The baby wouldn’t sleep. The church wouldn’t stop. The house needed work. The assignments piled up. And the dam finally broke.

Depression hit hard. Suicidal thoughts, self-pity, blaming those closest to me—all of it crashed on me like waters long held back by years restless work, long nights and the quiet pride of the heart that declines God’s invitation to rest in Him.

Here’s the point: I’ve been down the path of serial accomplishment and its end is restless ruin.

Restlessness and our Anxious Age

Statistically speaking, you’re probably reading this on your phone. With these magical devices we can summon a ride, order groceries, book flights and see friends a world away. The most common among us now live with conveniences of which the kings of old could but dream. But this wizardry comes at a cost: our peace.

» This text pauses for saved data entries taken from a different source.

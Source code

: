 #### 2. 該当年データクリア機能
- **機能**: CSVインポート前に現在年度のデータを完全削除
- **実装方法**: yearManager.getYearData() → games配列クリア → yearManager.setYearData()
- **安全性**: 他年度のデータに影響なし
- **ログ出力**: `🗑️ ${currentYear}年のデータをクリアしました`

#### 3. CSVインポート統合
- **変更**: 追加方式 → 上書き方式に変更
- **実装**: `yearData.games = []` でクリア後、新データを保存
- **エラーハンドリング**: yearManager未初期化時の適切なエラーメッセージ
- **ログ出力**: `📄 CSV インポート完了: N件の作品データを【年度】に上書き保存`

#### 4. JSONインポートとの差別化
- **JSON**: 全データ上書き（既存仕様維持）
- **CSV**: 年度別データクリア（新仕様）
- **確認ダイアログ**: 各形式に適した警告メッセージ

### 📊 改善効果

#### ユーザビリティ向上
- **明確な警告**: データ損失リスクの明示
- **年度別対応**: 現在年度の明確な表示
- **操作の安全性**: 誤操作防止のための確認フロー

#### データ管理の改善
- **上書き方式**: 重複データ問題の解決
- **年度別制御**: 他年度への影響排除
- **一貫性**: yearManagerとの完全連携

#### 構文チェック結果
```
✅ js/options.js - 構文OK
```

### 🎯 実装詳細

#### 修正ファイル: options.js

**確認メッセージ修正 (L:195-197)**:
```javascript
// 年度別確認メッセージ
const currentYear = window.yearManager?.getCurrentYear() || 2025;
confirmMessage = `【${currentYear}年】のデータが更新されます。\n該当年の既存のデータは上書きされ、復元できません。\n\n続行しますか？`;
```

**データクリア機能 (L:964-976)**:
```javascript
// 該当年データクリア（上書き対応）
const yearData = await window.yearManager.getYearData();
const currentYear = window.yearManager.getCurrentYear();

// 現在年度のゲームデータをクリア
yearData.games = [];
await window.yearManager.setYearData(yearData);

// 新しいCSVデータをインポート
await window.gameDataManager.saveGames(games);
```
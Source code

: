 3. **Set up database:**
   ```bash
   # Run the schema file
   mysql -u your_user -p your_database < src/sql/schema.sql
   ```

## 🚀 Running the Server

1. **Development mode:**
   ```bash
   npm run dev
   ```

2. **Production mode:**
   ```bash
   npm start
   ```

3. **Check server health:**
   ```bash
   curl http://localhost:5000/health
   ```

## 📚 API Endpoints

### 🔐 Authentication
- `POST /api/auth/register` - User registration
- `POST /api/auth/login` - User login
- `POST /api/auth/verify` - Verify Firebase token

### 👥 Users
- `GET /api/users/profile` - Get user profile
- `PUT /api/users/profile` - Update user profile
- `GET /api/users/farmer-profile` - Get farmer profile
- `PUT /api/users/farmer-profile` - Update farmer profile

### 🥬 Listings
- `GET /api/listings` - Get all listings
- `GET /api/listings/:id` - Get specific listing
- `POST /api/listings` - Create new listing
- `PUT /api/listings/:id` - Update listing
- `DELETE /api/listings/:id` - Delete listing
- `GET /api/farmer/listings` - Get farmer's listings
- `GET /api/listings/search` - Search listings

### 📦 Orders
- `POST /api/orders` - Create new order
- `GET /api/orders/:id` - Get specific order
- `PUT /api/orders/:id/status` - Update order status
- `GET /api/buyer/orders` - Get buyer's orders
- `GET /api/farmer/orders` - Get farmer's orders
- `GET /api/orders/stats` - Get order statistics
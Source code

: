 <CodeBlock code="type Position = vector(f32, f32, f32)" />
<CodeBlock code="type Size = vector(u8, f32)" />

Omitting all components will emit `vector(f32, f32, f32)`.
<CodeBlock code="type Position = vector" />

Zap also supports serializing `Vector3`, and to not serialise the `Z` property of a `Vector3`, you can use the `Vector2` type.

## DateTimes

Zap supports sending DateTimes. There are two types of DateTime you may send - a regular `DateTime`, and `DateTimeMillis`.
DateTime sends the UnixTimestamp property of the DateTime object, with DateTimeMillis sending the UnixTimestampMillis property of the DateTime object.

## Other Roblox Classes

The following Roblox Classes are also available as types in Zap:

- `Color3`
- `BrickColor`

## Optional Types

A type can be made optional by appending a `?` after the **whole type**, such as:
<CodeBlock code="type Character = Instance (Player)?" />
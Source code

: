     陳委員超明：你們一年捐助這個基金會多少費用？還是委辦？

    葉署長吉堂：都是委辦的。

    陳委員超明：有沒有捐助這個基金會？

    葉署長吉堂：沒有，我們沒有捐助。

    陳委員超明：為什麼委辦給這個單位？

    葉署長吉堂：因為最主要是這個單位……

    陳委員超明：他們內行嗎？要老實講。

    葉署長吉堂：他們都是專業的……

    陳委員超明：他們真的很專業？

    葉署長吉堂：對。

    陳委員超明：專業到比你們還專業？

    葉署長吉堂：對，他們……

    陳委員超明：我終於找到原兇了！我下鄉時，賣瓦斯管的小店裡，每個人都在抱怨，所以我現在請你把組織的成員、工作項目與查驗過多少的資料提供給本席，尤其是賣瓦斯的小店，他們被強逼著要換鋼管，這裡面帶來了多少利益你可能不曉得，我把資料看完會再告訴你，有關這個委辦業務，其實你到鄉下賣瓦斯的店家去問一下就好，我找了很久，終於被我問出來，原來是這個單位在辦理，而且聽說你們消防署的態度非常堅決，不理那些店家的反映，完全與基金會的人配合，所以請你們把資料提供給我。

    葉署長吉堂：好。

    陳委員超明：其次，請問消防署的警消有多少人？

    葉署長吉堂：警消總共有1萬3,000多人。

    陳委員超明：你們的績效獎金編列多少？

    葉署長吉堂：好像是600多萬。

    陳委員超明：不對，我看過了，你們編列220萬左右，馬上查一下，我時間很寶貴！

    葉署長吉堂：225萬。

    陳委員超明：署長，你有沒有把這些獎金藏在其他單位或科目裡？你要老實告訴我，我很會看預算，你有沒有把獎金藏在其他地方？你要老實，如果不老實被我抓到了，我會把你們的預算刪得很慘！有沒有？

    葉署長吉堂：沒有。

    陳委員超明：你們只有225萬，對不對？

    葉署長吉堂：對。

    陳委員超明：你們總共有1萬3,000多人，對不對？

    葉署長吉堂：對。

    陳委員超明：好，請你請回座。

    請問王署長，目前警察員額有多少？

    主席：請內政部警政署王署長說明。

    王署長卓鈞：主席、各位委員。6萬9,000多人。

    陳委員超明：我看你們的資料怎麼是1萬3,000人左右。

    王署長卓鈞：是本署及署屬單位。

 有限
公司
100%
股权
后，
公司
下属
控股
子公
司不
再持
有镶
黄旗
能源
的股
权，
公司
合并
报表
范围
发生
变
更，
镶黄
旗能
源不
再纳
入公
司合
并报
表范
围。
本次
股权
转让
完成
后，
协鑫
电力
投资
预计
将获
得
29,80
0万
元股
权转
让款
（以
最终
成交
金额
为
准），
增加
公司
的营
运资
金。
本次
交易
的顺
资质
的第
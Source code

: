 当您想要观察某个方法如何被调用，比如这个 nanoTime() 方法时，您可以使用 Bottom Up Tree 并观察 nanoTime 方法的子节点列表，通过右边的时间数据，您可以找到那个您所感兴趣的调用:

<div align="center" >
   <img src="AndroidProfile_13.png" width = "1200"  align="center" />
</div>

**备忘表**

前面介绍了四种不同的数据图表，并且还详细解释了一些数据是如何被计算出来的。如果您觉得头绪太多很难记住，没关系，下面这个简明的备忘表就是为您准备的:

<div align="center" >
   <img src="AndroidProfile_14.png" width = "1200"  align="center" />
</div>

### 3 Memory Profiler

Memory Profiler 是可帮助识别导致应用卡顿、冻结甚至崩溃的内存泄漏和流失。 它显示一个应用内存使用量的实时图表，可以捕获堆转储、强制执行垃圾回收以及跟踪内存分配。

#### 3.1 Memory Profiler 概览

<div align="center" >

Anxiety is now rampant in the young, largely connected with our inability to disconnect. Add to that the constant stream of global news, its consummate political commentary and our compulsion to constantly show the world that we’re appropriately moral through hashtags and virtue signaling, and we’ve got a recipe for serious anxiety.

And it never stops. Combine this new set of demands from the device in your hand with the normal stuff of life that’s always been there—kids, jobs, church and community—and it suddenly becomes unsurprising that anxiety and depression are on the rise.

For the Christian, perhaps it’s even worse. We, of all people, understand that part of our calling is to change the world—to tell the Jesus story and invite people to believe it, to help the poor, to make disciples. It seems like we have even more to do. How can we rest? How could a mom with young children, a woman just breaking into her career, a pastor leading a church or a student entering graduate school ever take a break?

No humans before us have ever lived in an age so constantly humming with anxious drone of the weight of the world.

Restlessness Ruins Relationships

The great irony of all this connectedness is that we’re more disconnected than ever. Of course, that’s just what a rushed, anxious heart reaps: ruined relationships.

How many times have I rushed through my kids’ bedtimes because I had an important late-night meeting? How many more times am I going to choose my phone over my family? How many more Instagram shots must I grab for the world instead of slowing down to actually see the world?

In my own life, I experience this every weekend. Each day off my wife and I must decide how we will relax, and I have to exert an enormous amount of willpower to slow down, resist my to-do list temptations and embrace the art of rest. She thinks it’s funny. I think it’s difficult. But we both think it’s critical, because if I can’t learn to rest it’ll ruin my relationship with her and our kids.

Indeed, it almost did once.

Rest is Rescue

There I was in the middle of my depressive brokenness. All I could see were undone tasks all around me, shouting at me like taskmasters.

But there in the Scriptures, tear-stained red letters whispered, “Come to me you who are weary and heavy laden and I will give you rest,” (Matthew 11:28-30). I shouted to my open Bible that I didn’t know how to do that. But slowly, God walked me through this massive biblical theme of Sabbath. Rest—God-centered, Jesus-saturated, Spirit-gifted rest—saved me.

The art of rest rescued me from the ruin of restless anxiety—from FOMO to family needs, school to social media. And I think that the art of rest can rescue you, too.

“But you don’t understand how busy I am.”

“Rest!? That just sounds like another task.”

“Have you seen my schedule? I’ll rest as soon as I make it through this busy season.”

Listen, I’ve heard it all before. I pastor a church filled with busy people whose accomplishments hang around their necks like yolks on beasts of burden. Heck, I am one of those people. But being a follower of Jesus means walking in the ways of the one who accomplished more than I ever will with more restfulness and peace than I’ve yet to experience. And He’s inviting us to join Him.

I’m still an achiever. I’ve got more to do, degrees to get, books to write, sermons to preach and all that. But even though I’m a rest failure, I’m learning the art of rest. And if I can learn rest, I think you probably can, too.